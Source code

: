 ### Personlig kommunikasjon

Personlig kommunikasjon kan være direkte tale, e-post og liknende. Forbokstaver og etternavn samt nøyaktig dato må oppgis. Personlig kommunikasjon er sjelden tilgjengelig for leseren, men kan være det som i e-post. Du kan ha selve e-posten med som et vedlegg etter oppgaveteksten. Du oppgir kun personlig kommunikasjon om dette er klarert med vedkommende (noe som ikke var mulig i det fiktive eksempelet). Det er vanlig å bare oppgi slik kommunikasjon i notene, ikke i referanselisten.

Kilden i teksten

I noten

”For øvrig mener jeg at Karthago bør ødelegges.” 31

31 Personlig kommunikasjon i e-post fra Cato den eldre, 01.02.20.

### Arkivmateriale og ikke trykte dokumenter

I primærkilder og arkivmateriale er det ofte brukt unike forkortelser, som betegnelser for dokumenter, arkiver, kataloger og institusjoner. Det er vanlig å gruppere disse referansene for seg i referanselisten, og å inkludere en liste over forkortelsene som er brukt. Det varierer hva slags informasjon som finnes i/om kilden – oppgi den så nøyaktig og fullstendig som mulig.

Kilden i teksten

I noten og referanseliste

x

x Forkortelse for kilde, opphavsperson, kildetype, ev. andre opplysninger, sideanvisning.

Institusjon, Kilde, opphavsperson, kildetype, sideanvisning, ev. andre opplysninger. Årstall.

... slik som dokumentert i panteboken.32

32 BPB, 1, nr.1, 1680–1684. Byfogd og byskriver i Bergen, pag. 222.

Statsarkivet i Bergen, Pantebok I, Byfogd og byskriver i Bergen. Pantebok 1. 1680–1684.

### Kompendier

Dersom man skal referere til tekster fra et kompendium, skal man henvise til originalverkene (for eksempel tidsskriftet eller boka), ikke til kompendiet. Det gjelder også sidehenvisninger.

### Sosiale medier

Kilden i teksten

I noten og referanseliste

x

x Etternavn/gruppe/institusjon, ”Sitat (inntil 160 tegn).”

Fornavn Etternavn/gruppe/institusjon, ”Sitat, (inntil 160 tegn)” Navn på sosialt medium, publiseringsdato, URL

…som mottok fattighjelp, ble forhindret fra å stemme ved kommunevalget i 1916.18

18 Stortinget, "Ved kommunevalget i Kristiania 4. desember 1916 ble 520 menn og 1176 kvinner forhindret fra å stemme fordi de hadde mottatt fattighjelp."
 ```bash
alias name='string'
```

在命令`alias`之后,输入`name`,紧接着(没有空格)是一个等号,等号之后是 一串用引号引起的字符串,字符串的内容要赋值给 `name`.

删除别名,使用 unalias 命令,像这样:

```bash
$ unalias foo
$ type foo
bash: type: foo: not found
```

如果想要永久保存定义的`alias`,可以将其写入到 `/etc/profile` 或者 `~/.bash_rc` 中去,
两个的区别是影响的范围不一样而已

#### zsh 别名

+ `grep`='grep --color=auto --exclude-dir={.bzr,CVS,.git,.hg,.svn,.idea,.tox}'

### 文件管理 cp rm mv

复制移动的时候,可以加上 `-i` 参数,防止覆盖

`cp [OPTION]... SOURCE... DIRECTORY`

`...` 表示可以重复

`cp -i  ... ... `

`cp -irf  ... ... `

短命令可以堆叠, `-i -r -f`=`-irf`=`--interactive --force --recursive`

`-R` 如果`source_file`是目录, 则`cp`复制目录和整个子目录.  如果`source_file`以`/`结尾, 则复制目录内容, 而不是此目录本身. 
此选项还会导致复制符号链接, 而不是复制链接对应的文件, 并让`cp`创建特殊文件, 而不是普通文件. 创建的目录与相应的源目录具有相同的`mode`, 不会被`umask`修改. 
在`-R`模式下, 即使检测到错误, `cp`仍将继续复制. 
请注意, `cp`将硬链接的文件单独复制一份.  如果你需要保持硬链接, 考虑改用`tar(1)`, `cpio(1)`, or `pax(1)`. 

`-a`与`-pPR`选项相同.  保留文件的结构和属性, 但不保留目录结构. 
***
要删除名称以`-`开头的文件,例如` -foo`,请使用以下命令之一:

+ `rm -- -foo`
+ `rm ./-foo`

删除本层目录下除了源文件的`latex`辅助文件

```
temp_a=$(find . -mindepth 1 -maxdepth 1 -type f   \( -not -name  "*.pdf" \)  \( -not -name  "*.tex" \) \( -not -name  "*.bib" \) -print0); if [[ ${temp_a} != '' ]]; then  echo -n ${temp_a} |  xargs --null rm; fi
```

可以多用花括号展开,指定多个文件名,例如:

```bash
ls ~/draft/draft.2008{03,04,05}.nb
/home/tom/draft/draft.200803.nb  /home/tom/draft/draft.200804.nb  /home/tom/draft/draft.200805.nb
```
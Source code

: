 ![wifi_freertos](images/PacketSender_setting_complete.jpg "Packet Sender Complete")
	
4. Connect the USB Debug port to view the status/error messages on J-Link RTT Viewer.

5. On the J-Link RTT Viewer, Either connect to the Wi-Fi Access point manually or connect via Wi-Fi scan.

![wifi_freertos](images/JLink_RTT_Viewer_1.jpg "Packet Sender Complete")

· · · · · · ·

Exercise prompt:
Tally the lines in the records above that contain the word "oppgi". Write the number and nothing else.

Response for this exercise:
2